* _How to complete this task_
Please return every line in the following data that includes the string "stringやその他のプリミティブ値は問題ありません".

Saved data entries
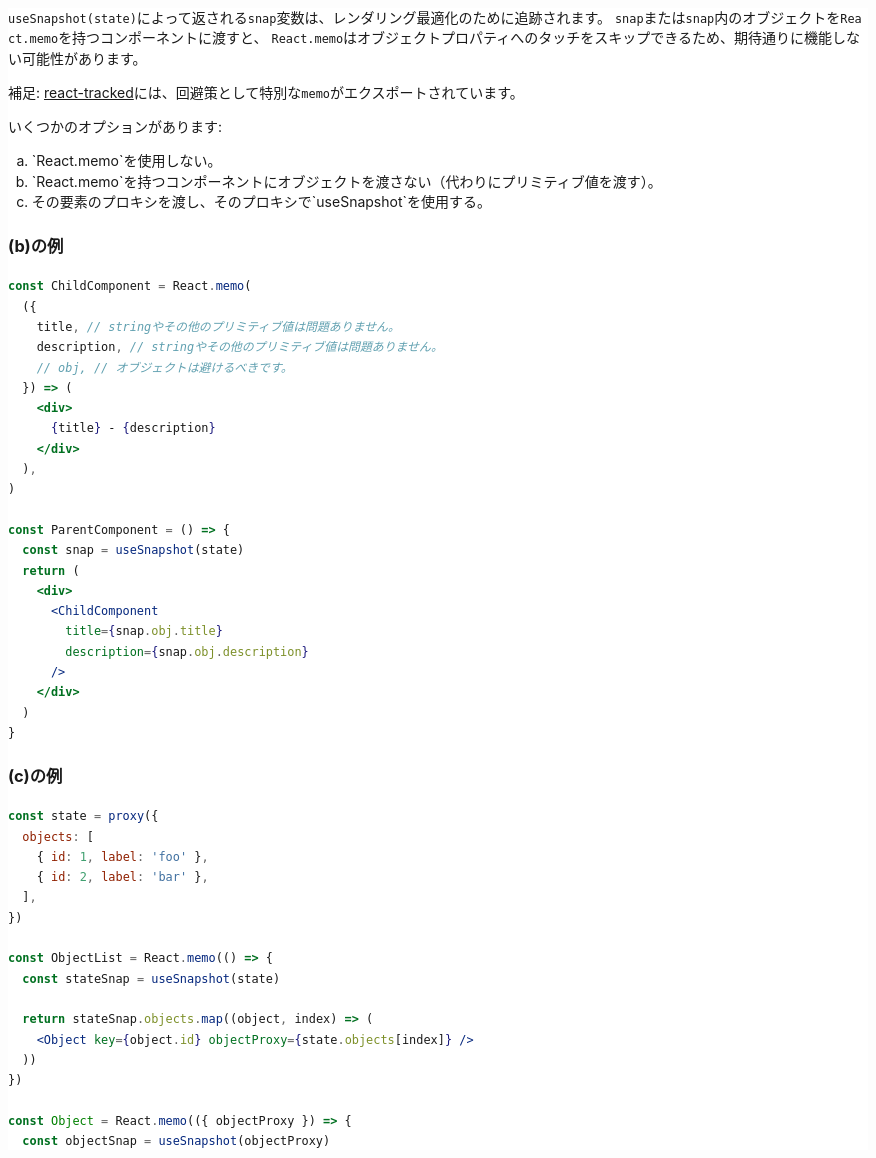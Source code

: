 `useSnapshot(state)`によって返される`snap`変数は、レンダリング最適化のために追跡されます。
`snap`または`snap`内のオブジェクトを`React.memo`を持つコンポーネントに渡すと、
`React.memo`はオブジェクトプロパティへのタッチをスキップできるため、期待通りに機能しない可能性があります。

補足: [react-tracked](https://react-tracked.js.org)には、回避策として特別な`memo`がエクスポートされています。

いくつかのオプションがあります:

<ol type="a">
  <li>`React.memo`を使用しない。</li>
  <li>
    `React.memo`を持つコンポーネントにオブジェクトを渡さない（代わりにプリミティブ値を渡す）。
  </li>
  <li>
    その要素のプロキシを渡し、そのプロキシで`useSnapshot`を使用する。
  </li>
</ol>

### (b)の例

```jsx
const ChildComponent = React.memo(
  ({
    title, // stringやその他のプリミティブ値は問題ありません。
    description, // stringやその他のプリミティブ値は問題ありません。
    // obj, // オブジェクトは避けるべきです。
  }) => (
    <div>
      {title} - {description}
    </div>
  ),
)

const ParentComponent = () => {
  const snap = useSnapshot(state)
  return (
    <div>
      <ChildComponent
        title={snap.obj.title}
        description={snap.obj.description}
      />
    </div>
  )
}
```

### (c)の例

```jsx
const state = proxy({
  objects: [
    { id: 1, label: 'foo' },
    { id: 2, label: 'bar' },
  ],
})

const ObjectList = React.memo(() => {
  const stateSnap = useSnapshot(state)

  return stateSnap.objects.map((object, index) => (
    <Object key={object.id} objectProxy={state.objects[index]} />
  ))
})

const Object = React.memo(({ objectProxy }) => {
  const objectSnap = useSnapshot(objectProxy)
```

* _The answer_
    title, // stringやその他のプリミティブ値は問題ありません。
    description, // stringやその他のプリミティブ値は問題ありません。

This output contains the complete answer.